**Instructions to follow**:
With images removed, transcribe each record exactly as it appears.
..............................
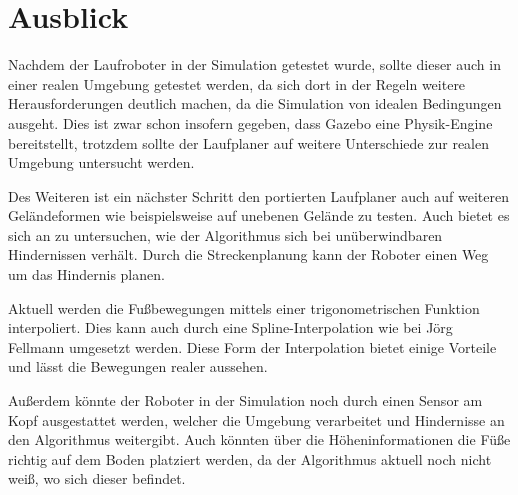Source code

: \chapter{Ausblick}
\label{kap7}

Nachdem der Laufroboter in der Simulation getestet wurde, sollte dieser auch in einer realen Umgebung getestet werden, da sich dort in der Regeln weitere Herausforderungen deutlich machen, da die Simulation von idealen Bedingungen ausgeht. Dies ist zwar schon insofern gegeben, dass Gazebo eine Physik-Engine bereitstellt, trotzdem sollte der Laufplaner auf weitere Unterschiede zur realen Umgebung untersucht werden.

Des Weiteren ist ein nächster Schritt den portierten Laufplaner auch auf weiteren Geländeformen wie beispielsweise auf unebenen Gelände zu testen.  Auch bietet es sich an zu untersuchen, wie der Algorithmus sich bei unüberwindbaren Hindernissen verhält. Durch die Streckenplanung kann der Roboter einen Weg um das Hindernis planen.

Aktuell werden die Fußbewegungen mittels einer trigonometrischen Funktion interpoliert. Dies kann auch durch eine Spline-Interpolation wie bei Jörg Fellmann \autocite{fellmann2007} umgesetzt werden. Diese Form der Interpolation bietet einige Vorteile und lässt die Bewegungen realer aussehen.

Außerdem könnte der Roboter in der Simulation noch durch einen Sensor am Kopf ausgestattet werden, welcher die Umgebung verarbeitet und Hindernisse an den Algorithmus weitergibt. Auch könnten über die Höheninformationen die Füße richtig auf dem Boden platziert werden, da der Algorithmus aktuell noch nicht weiß, wo sich dieser befindet.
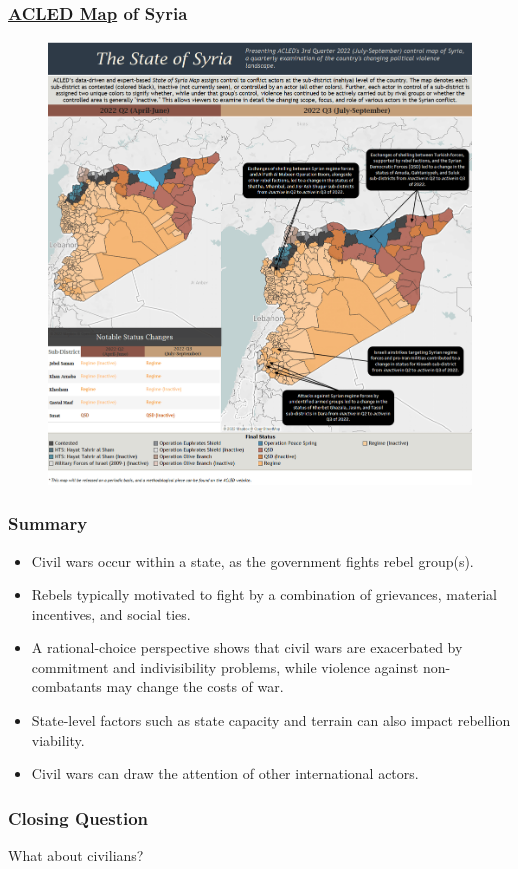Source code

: \documentclass[handout]{beamer}
\begin{document}
%
\begin{frame} 
	\frametitle{\LARGE{\href{https://acleddata.com/2022/12/01/the-state-of-syria-q2-2022-q3-2022/}{ACLED Map} of Syria}}
	\begin{figure}[ht!]
		\centering
		\includegraphics[width=\textwidth,height=\textheight,keepaspectratio]{Syria-Q3-2022.png}
	\end{figure}
\end{frame}



\begin{frame} 
	\frametitle{\LARGE{Summary}}
	\begin{itemize}
		\item Civil wars occur within a state, as the government fights rebel group(s). \pause
		\item Rebels typically motivated to fight by a combination of grievances, material incentives, and social ties. \pause
		\item A rational-choice perspective shows that civil wars are exacerbated by commitment and indivisibility problems, while violence against non-combatants may change the costs of war. \pause
		\item State-level factors such as state capacity and terrain can also impact rebellion viability. \pause
		\item Civil wars can draw the attention of other international actors.
	\end{itemize}
\end{frame}

\begin{frame} 
	\frametitle{\LARGE{Closing Question}}
	\centering
	\Large{What about civilians?} 
\end{frame}
\end{document}

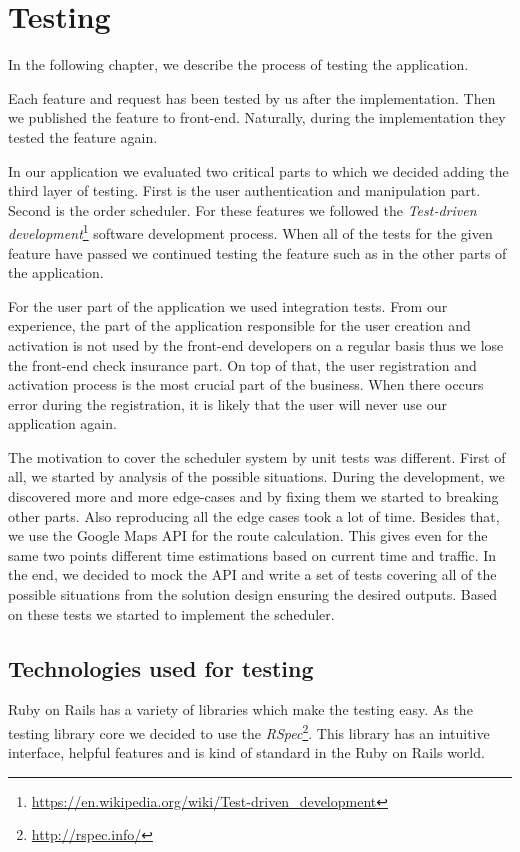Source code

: \chapter{Testing}
In the following chapter, we describe the process of testing the application. 

Each feature and request has been tested by us after the implementation. Then we published the feature to front-end. Naturally, during the implementation they tested the feature again.

In our application we evaluated two critical parts to which we decided adding the third layer of testing. First is the user authentication and manipulation part. Second is the order scheduler. For these features we followed the \textit{Test-driven development}\footnote{\url{https://en.wikipedia.org/wiki/Test-driven_development}} software development process. When all of the tests for the given feature have passed we continued testing the feature such as in the other parts of the application.

For the user part of the application we used integration tests. From our experience, the part of the application responsible for the user creation and activation is not used by the front-end developers on a regular basis thus we lose the front-end check insurance part. On top of that, the user registration and activation process is the most crucial part of the business. When there occurs error during the registration, it is likely that the user will never use our application again.  

The motivation to cover the scheduler system by unit tests was different. First of all, we started by analysis of the possible situations. During the development, we discovered more and more edge-cases and by fixing them we started to breaking other parts. Also reproducing all the edge cases took a lot of time. Besides that, we use the Google Maps API for the route calculation. This gives even for the same two points different time estimations based on current time and traffic. In the end, we decided to mock the API and write a set of tests covering all of the possible situations from the solution design ensuring the desired outputs. Based on these tests we started to implement the scheduler. 
 

\section{Technologies used for testing}

Ruby on Rails has a variety of libraries which make the testing easy. As the testing library core we decided to use the \textit{RSpec}\footnote{\url{http://rspec.info/}}. This library has an intuitive interface, helpful features and is kind of standard in the Ruby on Rails world.


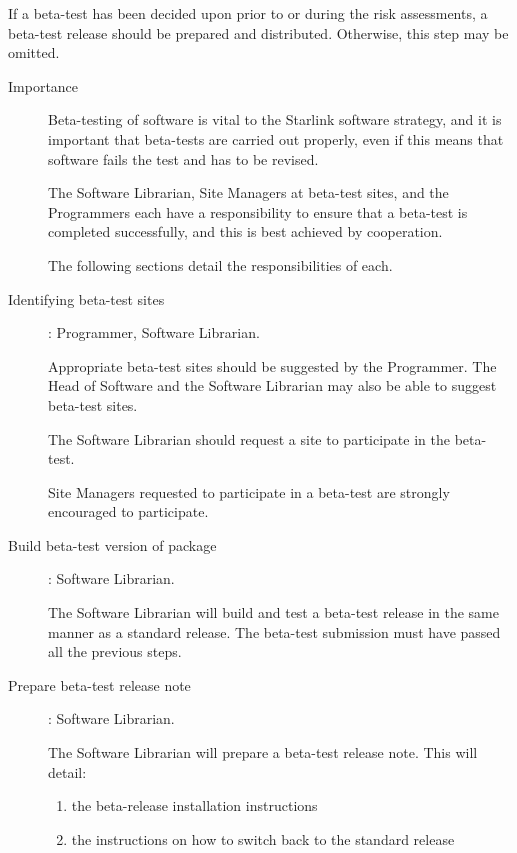 \documentclass[twoside,11pt]{article}
\begin{document}
If a beta-test has been decided upon prior to or during the risk
assessments, a beta-test release should be prepared and distributed.
Otherwise, this step may be omitted.

\begin{description}

\item[Importance]\mbox{}

Beta-testing of software is vital to the Starlink software strategy,
and it is important that beta-tests are carried out properly, even
if this means that software fails the test and has to be revised.

The Software Librarian, Site Managers at beta-test sites, and the
Programmers each have a responsibility to ensure that a beta-test is
completed successfully, and this is best achieved by cooperation.

The following sections detail the responsibilities of each.

\item[Identifying beta-test sites]: Programmer, Software Librarian.

Appropriate beta-test sites should be suggested by the Programmer.  The
Head of Software and the Software Librarian may also be able to suggest
beta-test sites.

The Software Librarian should request a site to participate in
the beta-test.

Site Managers requested to participate in a beta-test are strongly
encouraged to participate.

\item[Build beta-test version of package]: Software Librarian.

The Software Librarian will build and test a beta-test release in the
same manner as a standard release.  The beta-test submission must have
passed all the previous steps.

\item[Prepare beta-test release note]: Software Librarian.

The Software Librarian will prepare a beta-test release note.  This
will detail:

\begin{enumerate}

\item the beta-release installation instructions

\item the instructions on how to switch back to the standard release


\end{enumerate}
\end{description}
\end{document}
..............................
**Result**:
Source code

: \chapter{Ausblick}
\label{kap7}

Nachdem der Laufroboter in der Simulation getestet wurde, sollte dieser auch in einer realen Umgebung getestet werden, da sich dort in der Regeln weitere Herausforderungen deutlich machen, da die Simulation von idealen Bedingungen ausgeht. Dies ist zwar schon insofern gegeben, dass Gazebo eine Physik-Engine bereitstellt, trotzdem sollte der Laufplaner auf weitere Unterschiede zur realen Umgebung untersucht werden.

Des Weiteren ist ein nächster Schritt den portierten Laufplaner auch auf weiteren Geländeformen wie beispielsweise auf unebenen Gelände zu testen.  Auch bietet es sich an zu untersuchen, wie der Algorithmus sich bei unüberwindbaren Hindernissen verhält. Durch die Streckenplanung kann der Roboter einen Weg um das Hindernis planen.

Aktuell werden die Fußbewegungen mittels einer trigonometrischen Funktion interpoliert. Dies kann auch durch eine Spline-Interpolation wie bei Jörg Fellmann \autocite{fellmann2007} umgesetzt werden. Diese Form der Interpolation bietet einige Vorteile und lässt die Bewegungen realer aussehen.

Außerdem könnte der Roboter in der Simulation noch durch einen Sensor am Kopf ausgestattet werden, welcher die Umgebung verarbeitet und Hindernisse an den Algorithmus weitergibt. Auch könnten über die Höheninformationen die Füße richtig auf dem Boden platziert werden, da der Algorithmus aktuell noch nicht weiß, wo sich dieser befindet.
Source code

: \documentclass[handout]{beamer}
\begin{document}
%
\begin{frame} 
	\frametitle{\LARGE{\href{https://acleddata.com/2022/12/01/the-state-of-syria-q2-2022-q3-2022/}{ACLED Map} of Syria}}
	\begin{figure}[ht!]
		\centering
		\includegraphics[width=\textwidth,height=\textheight,keepaspectratio]{Syria-Q3-2022.png}
	\end{figure}
\end{frame}



\begin{frame} 
	\frametitle{\LARGE{Summary}}
	\begin{itemize}
		\item Civil wars occur within a state, as the government fights rebel group(s). \pause
		\item Rebels typically motivated to fight by a combination of grievances, material incentives, and social ties. \pause
		\item A rational-choice perspective shows that civil wars are exacerbated by commitment and indivisibility problems, while violence against non-combatants may change the costs of war. \pause
		\item State-level factors such as state capacity and terrain can also impact rebellion viability. \pause
		\item Civil wars can draw the attention of other international actors.
	\end{itemize}
\end{frame}

\begin{frame} 
	\frametitle{\LARGE{Closing Question}}
	\centering
	\Large{What about civilians?} 
\end{frame}
\end{document}

Source code

: \chapter{Testing}
In the following chapter, we describe the process of testing the application. 

Each feature and request has been tested by us after the implementation. Then we published the feature to front-end. Naturally, during the implementation they tested the feature again.

In our application we evaluated two critical parts to which we decided adding the third layer of testing. First is the user authentication and manipulation part. Second is the order scheduler. For these features we followed the \textit{Test-driven development}\footnote{\url{https://en.wikipedia.org/wiki/Test-driven_development}} software development process. When all of the tests for the given feature have passed we continued testing the feature such as in the other parts of the application.

For the user part of the application we used integration tests. From our experience, the part of the application responsible for the user creation and activation is not used by the front-end developers on a regular basis thus we lose the front-end check insurance part. On top of that, the user registration and activation process is the most crucial part of the business. When there occurs error during the registration, it is likely that the user will never use our application again.  

The motivation to cover the scheduler system by unit tests was different. First of all, we started by analysis of the possible situations. During the development, we discovered more and more edge-cases and by fixing them we started to breaking other parts. Also reproducing all the edge cases took a lot of time. Besides that, we use the Google Maps API for the route calculation. This gives even for the same two points different time estimations based on current time and traffic. In the end, we decided to mock the API and write a set of tests covering all of the possible situations from the solution design ensuring the desired outputs. Based on these tests we started to implement the scheduler. 
 

\section{Technologies used for testing}

Ruby on Rails has a variety of libraries which make the testing easy. As the testing library core we decided to use the \textit{RSpec}\footnote{\url{http://rspec.info/}}. This library has an intuitive interface, helpful features and is kind of standard in the Ruby on Rails world.


 \documentclass[twoside,11pt]{article}
\begin{document}
If a beta-test has been decided upon prior to or during the risk
assessments, a beta-test release should be prepared and distributed.
Otherwise, this step may be omitted.

\begin{description}

\item[Importance]\mbox{}

Beta-testing of software is vital to the Starlink software strategy,
and it is important that beta-tests are carried out properly, even
if this means that software fails the test and has to be revised.

The Software Librarian, Site Managers at beta-test sites, and the
Programmers each have a responsibility to ensure that a beta-test is
completed successfully, and this is best achieved by cooperation.

The following sections detail the responsibilities of each.

\item[Identifying beta-test sites]: Programmer, Software Librarian.

Appropriate beta-test sites should be suggested by the Programmer.  The
Head of Software and the Software Librarian may also be able to suggest
beta-test sites.

The Software Librarian should request a site to participate in
the beta-test.

Site Managers requested to participate in a beta-test are strongly
encouraged to participate.

\item[Build beta-test version of package]: Software Librarian.

The Software Librarian will build and test a beta-test release in the
same manner as a standard release.  The beta-test submission must have
passed all the previous steps.

\item[Prepare beta-test release note]: Software Librarian.

The Software Librarian will prepare a beta-test release note.  This
will detail:

\begin{enumerate}

\item the beta-release installation instructions

\item the instructions on how to switch back to the standard release


\end{enumerate}
\end{description}
\end{document}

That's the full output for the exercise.